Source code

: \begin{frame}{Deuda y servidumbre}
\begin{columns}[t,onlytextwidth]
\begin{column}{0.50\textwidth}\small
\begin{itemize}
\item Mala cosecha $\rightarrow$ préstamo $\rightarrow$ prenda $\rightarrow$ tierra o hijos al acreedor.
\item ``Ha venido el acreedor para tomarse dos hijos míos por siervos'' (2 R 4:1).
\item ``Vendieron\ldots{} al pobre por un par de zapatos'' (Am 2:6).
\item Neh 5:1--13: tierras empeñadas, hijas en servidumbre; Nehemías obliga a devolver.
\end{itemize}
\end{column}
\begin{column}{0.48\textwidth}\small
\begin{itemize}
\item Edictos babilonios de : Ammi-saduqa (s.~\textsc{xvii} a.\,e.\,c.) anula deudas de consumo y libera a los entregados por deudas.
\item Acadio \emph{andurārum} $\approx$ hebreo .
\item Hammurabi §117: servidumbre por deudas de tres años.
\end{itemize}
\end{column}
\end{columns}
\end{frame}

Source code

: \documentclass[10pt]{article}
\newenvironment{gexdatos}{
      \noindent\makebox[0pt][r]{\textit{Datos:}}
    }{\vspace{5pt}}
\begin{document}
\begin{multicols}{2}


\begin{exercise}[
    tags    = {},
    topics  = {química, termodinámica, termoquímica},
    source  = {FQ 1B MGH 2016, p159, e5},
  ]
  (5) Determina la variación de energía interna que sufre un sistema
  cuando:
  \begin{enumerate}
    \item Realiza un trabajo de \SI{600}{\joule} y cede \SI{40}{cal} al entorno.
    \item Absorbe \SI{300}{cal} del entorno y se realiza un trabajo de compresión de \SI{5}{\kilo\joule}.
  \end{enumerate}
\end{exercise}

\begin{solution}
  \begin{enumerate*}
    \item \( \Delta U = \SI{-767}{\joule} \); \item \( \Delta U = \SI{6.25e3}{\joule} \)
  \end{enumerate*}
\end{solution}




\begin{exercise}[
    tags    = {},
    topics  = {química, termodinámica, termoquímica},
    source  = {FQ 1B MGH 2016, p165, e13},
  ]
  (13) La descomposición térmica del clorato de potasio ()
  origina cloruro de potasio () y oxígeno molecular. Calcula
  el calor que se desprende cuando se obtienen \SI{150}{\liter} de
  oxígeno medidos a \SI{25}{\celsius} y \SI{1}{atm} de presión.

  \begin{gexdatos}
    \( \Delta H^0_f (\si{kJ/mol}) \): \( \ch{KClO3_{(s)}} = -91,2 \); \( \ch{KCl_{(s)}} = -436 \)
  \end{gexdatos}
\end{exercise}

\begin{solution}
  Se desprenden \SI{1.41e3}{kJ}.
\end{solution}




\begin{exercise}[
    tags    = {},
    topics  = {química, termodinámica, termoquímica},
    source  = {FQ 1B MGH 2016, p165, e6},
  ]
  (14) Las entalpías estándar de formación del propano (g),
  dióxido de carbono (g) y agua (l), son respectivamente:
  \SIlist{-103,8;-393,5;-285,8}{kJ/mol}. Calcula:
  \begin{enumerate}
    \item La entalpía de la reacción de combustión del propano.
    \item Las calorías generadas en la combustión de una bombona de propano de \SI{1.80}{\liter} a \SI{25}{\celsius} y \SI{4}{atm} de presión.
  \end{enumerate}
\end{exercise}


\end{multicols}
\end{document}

■ **Work order**
Among the lines of the data above, find those with the word "acreedor" and show them.

■ **Reply**
\item Mala cosecha $\rightarrow$ préstamo $\rightarrow$ prenda $\rightarrow$ tierra o hijos al acreedor.
\item ``Ha venido el acreedor para tomarse dos hijos míos por siervos'' (2 R 4:1).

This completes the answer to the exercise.